En un comunicado, la “casa blanca” anunció su compromiso de facto de poner fin a la idea de la Superliga, «por el bien del fútbol europeo de clubes, respetando el principio del mérito deportivo y haciendo hincapié en la sostenibilidad a largo plazo de los clubes y la mejora de la experiencia de los aficionados mediante el uso de la tecnología».
Deja la puerta abierta a cambios en las competiciones a nivel de clubes de la región.
«Este acuerdo de principios también servirá para resolver sus disputas legales relacionadas con la Superliga Europea, una vez que se implemente un acuerdo definitivo», subraya la nota.
Según medios especializados, la Superliga, en la cual quedó en solitario el Real Madrid tras el último abandono, el Barcelona, con su empresa promotora A22 tenían todavía un litigio abierto con la UEFA y la intención de ambas partes era seguir adelante con una demanda en la que reclamaban cuatro mil 500 millones de euros por los daños y perjuicios.
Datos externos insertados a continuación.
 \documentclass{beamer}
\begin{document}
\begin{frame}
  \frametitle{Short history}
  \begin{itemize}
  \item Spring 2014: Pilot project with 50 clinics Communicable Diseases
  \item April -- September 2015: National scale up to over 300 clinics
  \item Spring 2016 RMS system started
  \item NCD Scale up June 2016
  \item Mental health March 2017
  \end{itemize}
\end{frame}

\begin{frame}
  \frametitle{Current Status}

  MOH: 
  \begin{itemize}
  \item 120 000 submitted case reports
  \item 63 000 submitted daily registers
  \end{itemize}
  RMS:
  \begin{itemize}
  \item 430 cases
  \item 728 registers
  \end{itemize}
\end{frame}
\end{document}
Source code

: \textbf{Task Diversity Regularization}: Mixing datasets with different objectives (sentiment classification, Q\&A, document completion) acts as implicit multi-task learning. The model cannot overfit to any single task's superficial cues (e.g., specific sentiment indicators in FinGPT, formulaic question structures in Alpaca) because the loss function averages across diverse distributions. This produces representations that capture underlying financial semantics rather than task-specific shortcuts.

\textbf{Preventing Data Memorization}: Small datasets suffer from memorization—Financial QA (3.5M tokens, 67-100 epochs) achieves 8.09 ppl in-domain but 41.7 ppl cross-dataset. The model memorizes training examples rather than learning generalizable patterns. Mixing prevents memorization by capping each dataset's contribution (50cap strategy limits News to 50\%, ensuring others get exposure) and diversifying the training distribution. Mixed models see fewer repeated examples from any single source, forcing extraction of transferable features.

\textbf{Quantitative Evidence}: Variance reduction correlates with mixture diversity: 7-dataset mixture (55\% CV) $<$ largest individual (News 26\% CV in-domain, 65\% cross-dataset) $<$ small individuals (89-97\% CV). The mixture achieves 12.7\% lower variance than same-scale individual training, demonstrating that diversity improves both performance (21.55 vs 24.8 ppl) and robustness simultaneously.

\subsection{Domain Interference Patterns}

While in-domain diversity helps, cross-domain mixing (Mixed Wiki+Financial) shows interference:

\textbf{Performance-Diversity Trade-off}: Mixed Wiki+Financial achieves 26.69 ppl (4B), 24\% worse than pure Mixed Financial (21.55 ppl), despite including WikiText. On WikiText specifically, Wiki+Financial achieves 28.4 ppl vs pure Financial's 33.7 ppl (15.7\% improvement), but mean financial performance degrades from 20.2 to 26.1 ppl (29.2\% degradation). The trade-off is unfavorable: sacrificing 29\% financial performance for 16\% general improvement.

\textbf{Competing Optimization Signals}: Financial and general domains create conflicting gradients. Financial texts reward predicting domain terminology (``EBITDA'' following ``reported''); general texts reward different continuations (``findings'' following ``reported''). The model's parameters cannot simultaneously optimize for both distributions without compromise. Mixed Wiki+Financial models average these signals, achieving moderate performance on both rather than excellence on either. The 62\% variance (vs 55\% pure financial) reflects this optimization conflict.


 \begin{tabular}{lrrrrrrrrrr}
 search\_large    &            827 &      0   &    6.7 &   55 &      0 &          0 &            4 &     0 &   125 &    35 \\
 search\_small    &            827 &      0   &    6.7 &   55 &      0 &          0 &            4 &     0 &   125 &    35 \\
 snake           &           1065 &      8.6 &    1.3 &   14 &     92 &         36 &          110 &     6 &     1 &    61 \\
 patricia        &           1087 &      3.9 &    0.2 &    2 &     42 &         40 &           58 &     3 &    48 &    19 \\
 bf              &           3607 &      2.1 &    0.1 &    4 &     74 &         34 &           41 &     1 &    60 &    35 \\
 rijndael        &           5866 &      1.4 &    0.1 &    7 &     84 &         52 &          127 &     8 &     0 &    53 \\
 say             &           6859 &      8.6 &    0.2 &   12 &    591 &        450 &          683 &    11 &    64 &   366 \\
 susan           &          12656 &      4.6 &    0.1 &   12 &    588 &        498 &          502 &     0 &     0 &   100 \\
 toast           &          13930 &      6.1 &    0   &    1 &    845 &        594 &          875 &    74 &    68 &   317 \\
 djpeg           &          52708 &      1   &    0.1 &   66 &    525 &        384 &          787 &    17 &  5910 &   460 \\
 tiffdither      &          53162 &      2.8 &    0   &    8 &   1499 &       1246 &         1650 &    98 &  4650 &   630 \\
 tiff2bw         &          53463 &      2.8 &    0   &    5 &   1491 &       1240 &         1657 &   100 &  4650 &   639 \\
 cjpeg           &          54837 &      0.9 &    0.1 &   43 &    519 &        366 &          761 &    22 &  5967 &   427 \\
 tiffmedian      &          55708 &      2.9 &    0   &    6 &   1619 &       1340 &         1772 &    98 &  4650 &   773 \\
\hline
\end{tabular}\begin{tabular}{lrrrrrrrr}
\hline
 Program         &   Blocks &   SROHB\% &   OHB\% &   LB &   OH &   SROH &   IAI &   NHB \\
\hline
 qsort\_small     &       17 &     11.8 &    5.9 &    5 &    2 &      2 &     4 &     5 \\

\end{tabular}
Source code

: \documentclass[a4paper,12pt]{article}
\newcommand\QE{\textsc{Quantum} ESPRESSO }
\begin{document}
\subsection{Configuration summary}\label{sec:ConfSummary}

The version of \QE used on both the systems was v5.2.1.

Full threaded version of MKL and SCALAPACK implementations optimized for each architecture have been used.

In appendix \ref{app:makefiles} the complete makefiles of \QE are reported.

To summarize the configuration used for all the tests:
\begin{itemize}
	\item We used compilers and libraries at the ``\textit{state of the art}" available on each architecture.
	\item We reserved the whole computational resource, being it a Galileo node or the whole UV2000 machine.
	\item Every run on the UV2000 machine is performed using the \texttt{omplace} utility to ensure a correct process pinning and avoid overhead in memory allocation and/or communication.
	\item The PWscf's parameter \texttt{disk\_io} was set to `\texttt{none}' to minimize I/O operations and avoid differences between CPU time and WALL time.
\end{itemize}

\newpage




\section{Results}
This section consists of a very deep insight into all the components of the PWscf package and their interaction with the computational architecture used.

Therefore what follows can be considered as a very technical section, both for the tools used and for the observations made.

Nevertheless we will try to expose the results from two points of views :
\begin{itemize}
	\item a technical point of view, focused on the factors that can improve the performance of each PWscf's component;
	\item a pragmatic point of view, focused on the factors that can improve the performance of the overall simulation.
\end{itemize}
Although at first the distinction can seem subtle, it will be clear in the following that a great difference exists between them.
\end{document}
El proceso fue retirado, pese a que se trataba de un reclamo por problemas causados y por el lucro cesante al no poder poner en marcha la competición.
En ese acuerdo sobre el modelo de competición, todavía por anunciar, el mérito deportivo será el punto de partida de todo.
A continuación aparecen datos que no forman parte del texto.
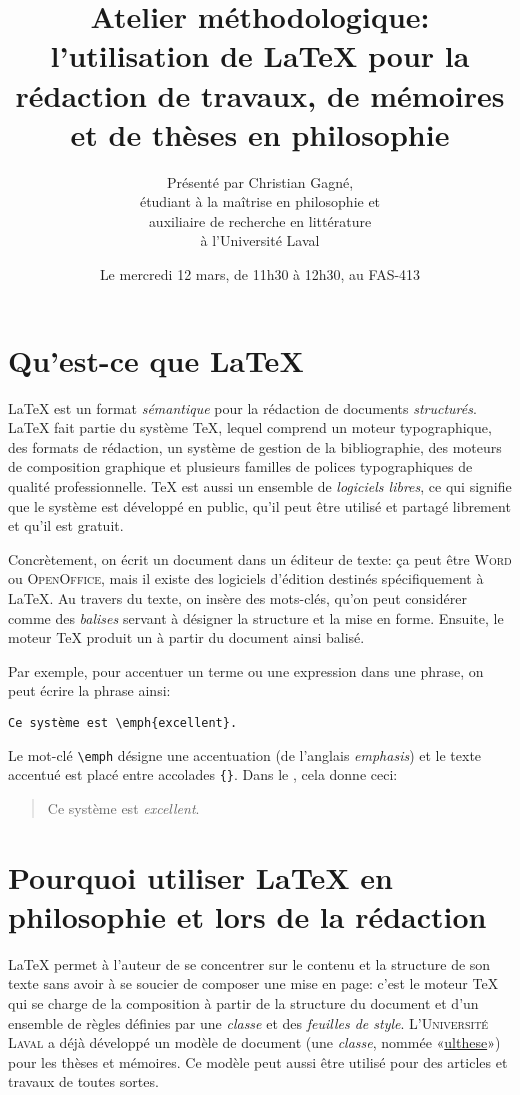 \documentclass{article}
\title{Atelier méthodologique: l’utilisation de \LaTeX{} pour la rédaction de travaux, de mémoires et de thèses en philosophie}
\author{Présenté par Christian Gagné, \\
étudiant à la maîtrise en philosophie et \\
auxiliaire de recherche en littérature \\
à l’Université Laval}
\date{Le mercredi 12 mars, de 11h30 à 12h30, au FAS-413}
\begin{document}
\maketitle

\thispagestyle{empty}
\pagestyle{empty}

\section{Qu’est-ce que \LaTeX{}}

\LaTeX{} est un format \emph{sémantique} pour la rédaction de documents \emph{structurés}. \LaTeX{} fait partie du système \TeX{}, lequel comprend un moteur typographique, des formats de rédaction, un système de gestion de la bibliographie, des moteurs de composition graphique et plusieurs familles de polices typographiques de qualité professionnelle. \TeX{} est aussi un ensemble de \emph{logiciels libres}, ce qui signifie que le système est développé en public, qu’il peut être utilisé et partagé librement et qu’il est gratuit.

Concrètement, on écrit un document dans un éditeur de texte: ça peut être \textsc{Word} ou \textsc{OpenOffice}, mais il existe des logiciels d’édition destinés spécifiquement à \LaTeX{}. Au travers du texte, on insère des mots-clés, qu’on peut considérer comme des \emph{balises} servant à désigner la structure et la mise en forme. Ensuite, le moteur \TeX{} produit un  à partir du document ainsi balisé.

Par exemple, pour accentuer un terme ou une expression dans une phrase, on peut écrire la phrase ainsi:

\begin{verbatim}
Ce système est \emph{excellent}.
\end{verbatim}

Le mot-clé \verb$\emph$ désigne une accentuation (de l’anglais \emph{emphasis}) et le texte accentué est placé entre accolades \verb${}$. Dans le , cela donne ceci:

\begin{quote}
Ce système est \emph{excellent}.
\end{quote}

\section{Pourquoi utiliser \LaTeX{} en philosophie et lors de la rédaction}

\LaTeX{} permet à l’auteur de se concentrer sur le contenu et la structure de son texte sans avoir à se soucier de composer une mise en page: c’est le moteur \TeX{} qui se charge de la composition à partir de la structure du document et d’un ensemble de règles définies par une \emph{classe} et des \emph{feuilles de style}. L’\textsc{Université Laval} a déjà développé un modèle de document (une \emph{classe}, nommée «\href{http://ctan.org/pkg/ulthese}{ulthese}») pour les thèses et mémoires. Ce modèle peut aussi être utilisé pour des articles et travaux de toutes sortes.
\end{document}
Fue en 2021 cuando nació la Superliga con el apoyo de sus 12 socios fundadores: Real Madrid, Barcelona, Atlético de Madrid, Manchester United, Chelsea, Arsenal, Liverpool, Manchester City, Tottenham, Juventus, Milán e Inter de Milán.
Empero, en pocos días se retiraron los equipos ingleses, luego los italianos y el Atlético Madrid, con entonces el Barcelona y Real Madrid como únicos patrocinadores del proyecto, hasta la salida también hace unos días de los catalanes.